C’est ce dimanche que s’ouvre aux Etats-Unis la Saison 8 de Game of Thrones, la série de tous les records. L’occasion de se demander très sérieusement pourquoi les fondateurs et dirigeants de Podemos, au premier rang desquels Pablo Iglesias, avaient dès 2014 décidé d’y consacrer un livre collectif.

Le mouvement des « gilets jaunes » a suscité de vifs débats sur la nécessaire structuration d’un mouvement qualifié, dès le 17 novembre, par Jean-Luc Mélenchon « d’immense moment d’auto-organisation populaire ».

Sans vouloir à tout prix jouer les constructeurs de puzzles artificiels, force est de constater que cette question n’est pas sans rapport avec la série médiévale Game of Thrones, diffusée pour la première fois au printemps 2011 sur la chaîne à péage HBO, et plus précisément encore avec l’ouvrage collectif Ganar o morir.
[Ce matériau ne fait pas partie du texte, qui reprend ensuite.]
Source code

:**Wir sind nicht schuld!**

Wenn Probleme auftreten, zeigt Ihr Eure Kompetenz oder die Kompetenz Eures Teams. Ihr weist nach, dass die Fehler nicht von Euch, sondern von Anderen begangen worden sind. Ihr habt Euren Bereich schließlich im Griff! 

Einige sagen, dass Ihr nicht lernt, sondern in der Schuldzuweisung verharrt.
Lecciones políticas de Juego de Tronos, qu’ont publié en 2014 Pablo Iglesias et plusieurs de ses camarades espagnols de Podemos

Alors que les promoteurs de l’ouvrage annonçaient l’analyse serrée d’une série « tout entière versée dans la conquête et la préservation du pouvoir, tantôt par la force, tantôt par la ruse, le plus souvent par une combinaison des deux » (page de garde de l’ouvrage) ; alors qu’était annoncé un ouvrage didactique activant et popularisant des schèmes théoriques aussi divers que ceux de Machiavel, de Max Weber, de Marx, d’Hobbes, de Gramsci, de Schmitt ou de Lénine, une lecture – même indulgente – de l’ouvrage (et singulièrement des chapitres rédigés par Iglesias) peine à voir ces promesses satisfaites. L’exégèse analogique proposée s’avère souvent courte, boiteuse, artificielle, sollicitée, bref pré-textuelle.

D’où cette petite énigme : prétextuelle à quoi ? à quelles fins renvoie cette appropriation pour le moins sélective et biaisée d’une œuvre certes ouverte – comme toutes les fictions – mais qui se trouve ici largement sur-interprétée.

Pour qui ne l’aurait jamais vu, Games of Trones, dont la saison 8 démarre dans quelques jours,  est l’adaptation d’une suite de romans écrits par Georges Martin dès 1996, saga qui s’inspire d’événements, de lieux et personnages historiques réels tels que la guerre des Deux Roses, le mur d’Hadrien, les Tudor… Se déroulant dans les deux continents fictifs de Westeros et Essos, sociétés féodale pour l’une, esclavagiste pour l’autre. La série entrelace plusieurs fils narratifs dont le principal suit l’histoire, passablement mouvementée des membres de plusieurs familles nobles, dans une sanglante guerre civile pour conquérir le Trône de Fer du Royaume des Sept Couronnes. Mais, comme le souligne Pablo Iglesias dans son introduction, le succès de la série ne saurait être réduit à une « formule infaillible », soit ici le « mélange efficace d’intrigues, de violence, d’aventure et de sexe. » (p. 7)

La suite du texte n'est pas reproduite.